[Data extracted from a collection]
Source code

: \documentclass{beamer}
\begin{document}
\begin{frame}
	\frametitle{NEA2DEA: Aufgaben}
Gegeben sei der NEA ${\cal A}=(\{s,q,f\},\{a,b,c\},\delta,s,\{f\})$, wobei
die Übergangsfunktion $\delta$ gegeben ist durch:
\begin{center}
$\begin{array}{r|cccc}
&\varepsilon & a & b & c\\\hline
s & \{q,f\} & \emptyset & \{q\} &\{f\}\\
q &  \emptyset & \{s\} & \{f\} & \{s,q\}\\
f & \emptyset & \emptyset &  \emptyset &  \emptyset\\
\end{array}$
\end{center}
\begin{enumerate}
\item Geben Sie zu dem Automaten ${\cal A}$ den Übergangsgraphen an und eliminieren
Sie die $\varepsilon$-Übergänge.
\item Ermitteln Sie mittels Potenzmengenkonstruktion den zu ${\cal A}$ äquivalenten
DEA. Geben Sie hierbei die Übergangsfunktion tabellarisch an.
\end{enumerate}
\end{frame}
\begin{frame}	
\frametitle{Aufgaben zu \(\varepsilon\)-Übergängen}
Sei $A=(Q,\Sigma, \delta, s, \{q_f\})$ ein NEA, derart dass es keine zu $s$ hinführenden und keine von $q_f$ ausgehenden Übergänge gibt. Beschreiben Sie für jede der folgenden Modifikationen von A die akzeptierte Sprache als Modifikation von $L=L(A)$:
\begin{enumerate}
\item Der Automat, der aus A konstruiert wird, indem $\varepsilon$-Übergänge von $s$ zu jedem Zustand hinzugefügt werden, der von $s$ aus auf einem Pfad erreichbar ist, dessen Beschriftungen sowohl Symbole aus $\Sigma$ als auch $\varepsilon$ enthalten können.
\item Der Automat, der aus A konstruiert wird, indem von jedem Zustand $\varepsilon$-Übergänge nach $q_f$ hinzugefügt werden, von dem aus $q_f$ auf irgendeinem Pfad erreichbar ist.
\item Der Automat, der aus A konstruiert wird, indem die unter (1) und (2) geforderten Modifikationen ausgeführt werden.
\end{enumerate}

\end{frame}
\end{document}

## [WORK TO COMPLETE]
Set down the records again, exactly.

## [EXERCISE ANSWER]
Source code

: \documentclass{beamer}
\begin{document}
\begin{frame}
	\frametitle{NEA2DEA: Aufgaben}
Gegeben sei der NEA ${\cal A}=(\{s,q,f\},\{a,b,c\},\delta,s,\{f\})$, wobei
die Übergangsfunktion $\delta$ gegeben ist durch:
\begin{center}
$\begin{array}{r|cccc}
&\varepsilon & a & b & c\\\hline
s & \{q,f\} & \emptyset & \{q\} &\{f\}\\
q &  \emptyset & \{s\} & \{f\} & \{s,q\}\\
f & \emptyset & \emptyset &  \emptyset &  \emptyset\\
\end{array}$
\end{center}
\begin{enumerate}
\item Geben Sie zu dem Automaten ${\cal A}$ den Übergangsgraphen an und eliminieren
Sie die $\varepsilon$-Übergänge.
\item Ermitteln Sie mittels Potenzmengenkonstruktion den zu ${\cal A}$ äquivalenten
DEA. Geben Sie hierbei die Übergangsfunktion tabellarisch an.
\end{enumerate}
\end{frame}
\begin{frame}	
\frametitle{Aufgaben zu \(\varepsilon\)-Übergängen}
Sei $A=(Q,\Sigma, \delta, s, \{q_f\})$ ein NEA, derart dass es keine zu $s$ hinführenden und keine von $q_f$ ausgehenden Übergänge gibt. Beschreiben Sie für jede der folgenden Modifikationen von A die akzeptierte Sprache als Modifikation von $L=L(A)$:
\begin{enumerate}
\item Der Automat, der aus A konstruiert wird, indem $\varepsilon$-Übergänge von $s$ zu jedem Zustand hinzugefügt werden, der von $s$ aus auf einem Pfad erreichbar ist, dessen Beschriftungen sowohl Symbole aus $\Sigma$ als auch $\varepsilon$ enthalten können.
\item Der Automat, der aus A konstruiert wird, indem von jedem Zustand $\varepsilon$-Übergänge nach $q_f$ hinzugefügt werden, von dem aus $q_f$ auf irgendeinem Pfad erreichbar ist.
\item Der Automat, der aus A konstruiert wird, indem die unter (1) und (2) geforderten Modifikationen ausgeführt werden.
\end{enumerate}

\end{frame}
\end{document}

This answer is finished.